Telles sont les idées qui sous-tendent la Gloire de saint Ignace(ou Triomphe de saint Ignace), une immense fresque peinte à partir de 1691 sur une voûte de 36 mètres de long et 16 mètres de large, des dimensions qui en font l'une des plus grandes voûtes ornées de fresques au monde. En regardant le chef-d'œuvre d'Andrea Pozzo, on a l'impression que le plafond de l'église Saint-Ignace n'existe plus : à sa place se trouve un édifice ouvert, offrant aux fidèles une vue du ciel sur lequel se déroule l'épiphanie sacrée.
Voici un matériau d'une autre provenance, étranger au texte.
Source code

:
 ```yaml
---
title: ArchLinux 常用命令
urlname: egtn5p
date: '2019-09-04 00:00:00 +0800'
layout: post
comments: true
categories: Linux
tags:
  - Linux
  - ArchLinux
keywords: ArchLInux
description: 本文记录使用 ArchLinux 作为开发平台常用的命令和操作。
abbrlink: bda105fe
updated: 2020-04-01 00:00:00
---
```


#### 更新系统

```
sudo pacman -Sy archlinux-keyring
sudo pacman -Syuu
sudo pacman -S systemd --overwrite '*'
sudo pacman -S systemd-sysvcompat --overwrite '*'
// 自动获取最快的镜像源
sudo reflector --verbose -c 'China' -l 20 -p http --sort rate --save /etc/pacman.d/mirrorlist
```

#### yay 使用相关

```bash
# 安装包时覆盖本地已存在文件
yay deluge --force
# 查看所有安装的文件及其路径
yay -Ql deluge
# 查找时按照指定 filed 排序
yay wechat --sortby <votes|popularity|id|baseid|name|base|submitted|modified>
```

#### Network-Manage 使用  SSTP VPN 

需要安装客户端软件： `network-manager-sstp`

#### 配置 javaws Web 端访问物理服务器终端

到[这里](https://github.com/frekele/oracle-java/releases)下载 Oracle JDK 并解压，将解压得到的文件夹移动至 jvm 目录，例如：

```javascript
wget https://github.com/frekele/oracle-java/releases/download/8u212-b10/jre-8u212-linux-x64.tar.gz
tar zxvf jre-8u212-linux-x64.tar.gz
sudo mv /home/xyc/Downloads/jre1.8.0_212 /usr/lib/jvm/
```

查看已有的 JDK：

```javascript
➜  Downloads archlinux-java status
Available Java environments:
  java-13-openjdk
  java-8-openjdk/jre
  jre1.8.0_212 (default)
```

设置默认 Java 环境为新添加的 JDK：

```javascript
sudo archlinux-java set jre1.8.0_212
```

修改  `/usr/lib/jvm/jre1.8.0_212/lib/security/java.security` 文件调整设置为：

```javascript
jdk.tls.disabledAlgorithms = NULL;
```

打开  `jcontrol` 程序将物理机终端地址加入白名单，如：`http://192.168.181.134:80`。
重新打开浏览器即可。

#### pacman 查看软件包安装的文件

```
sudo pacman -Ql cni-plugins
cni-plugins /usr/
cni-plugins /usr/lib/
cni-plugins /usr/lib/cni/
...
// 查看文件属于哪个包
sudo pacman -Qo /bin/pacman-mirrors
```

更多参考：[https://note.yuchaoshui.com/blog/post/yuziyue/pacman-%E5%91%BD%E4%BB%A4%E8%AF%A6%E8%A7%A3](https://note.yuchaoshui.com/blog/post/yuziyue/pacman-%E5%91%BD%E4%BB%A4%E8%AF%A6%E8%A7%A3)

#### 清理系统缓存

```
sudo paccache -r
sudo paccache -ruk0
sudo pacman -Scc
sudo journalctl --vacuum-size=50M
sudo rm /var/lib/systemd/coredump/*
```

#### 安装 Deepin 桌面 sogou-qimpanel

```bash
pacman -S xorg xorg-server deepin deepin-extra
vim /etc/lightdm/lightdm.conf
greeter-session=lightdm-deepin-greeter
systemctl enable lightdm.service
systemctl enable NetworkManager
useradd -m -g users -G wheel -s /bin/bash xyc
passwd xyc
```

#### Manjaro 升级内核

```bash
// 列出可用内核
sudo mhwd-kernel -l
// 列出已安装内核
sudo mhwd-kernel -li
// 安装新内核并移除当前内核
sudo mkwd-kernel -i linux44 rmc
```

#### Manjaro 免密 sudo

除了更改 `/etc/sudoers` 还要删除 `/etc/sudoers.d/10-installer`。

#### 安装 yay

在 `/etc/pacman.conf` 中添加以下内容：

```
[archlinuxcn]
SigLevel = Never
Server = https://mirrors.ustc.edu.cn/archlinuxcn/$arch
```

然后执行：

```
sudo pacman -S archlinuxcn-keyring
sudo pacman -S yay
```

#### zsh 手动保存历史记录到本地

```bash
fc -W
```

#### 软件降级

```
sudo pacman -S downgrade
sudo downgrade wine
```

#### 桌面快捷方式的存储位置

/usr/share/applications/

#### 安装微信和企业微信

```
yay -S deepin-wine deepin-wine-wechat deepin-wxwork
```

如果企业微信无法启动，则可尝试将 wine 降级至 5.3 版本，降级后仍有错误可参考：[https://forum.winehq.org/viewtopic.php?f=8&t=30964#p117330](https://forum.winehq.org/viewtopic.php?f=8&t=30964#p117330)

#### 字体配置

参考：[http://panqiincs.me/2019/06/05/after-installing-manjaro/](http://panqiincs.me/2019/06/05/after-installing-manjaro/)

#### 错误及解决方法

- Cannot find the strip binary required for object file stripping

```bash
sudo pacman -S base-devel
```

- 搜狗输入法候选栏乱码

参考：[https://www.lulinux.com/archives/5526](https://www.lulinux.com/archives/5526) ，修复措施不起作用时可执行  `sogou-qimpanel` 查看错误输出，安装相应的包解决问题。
Les dimensions de l'église réelle se dédoublent et s'ouvrent pour montrer un autre temple, un temple éthéré, fait d'air, de bleu et de nuages, au lieu de pierres et de colonnes. Pour que l'illusion fonctionne, il faut se placer au centre de la nef: c'est là qu'Andrea Pozzo avait imaginé l'observateur (et pour lui faciliter la tâche, il avait installé à cet endroit précis un disque de bronze, remplacé plus tard par un nouveau disque de marbre jaune, que l'on peut facilement voir dans la bande de marbre blanc de la nef). C'est là que convergent les lignes de perspective de son complexe calcul scientifique, c'est de là que l'on admire le miracle et que l'on a une perception réaliste de la fausse coupole. Si le visiteur de l'église Saint-Ignace tente de se déplacer, cet effet est perdu, la sensation est celle d'une architecture confuse, d'un ciel sans direction, d'une coupole irréelle : ce sentiment de désorientation était également le résultat d'un calcul, il était intentionnel, car il fait allusion à la perte d'orientation si l'on abandonne le chemin de la foi. Cette représentation puissante repose sur une base architecturale solide : Andrea Pozzo, comme nous l'avons vu, était un théoricien de la perspective et avait reçu une formation d'architecte. On peut s'en rendre compte à l'exactitude des quadratures, c'est-à-dire des architectures peintes en raccourci qui accueillent la scène principale, celle qui se déroule dans l'espace brisé du plafond.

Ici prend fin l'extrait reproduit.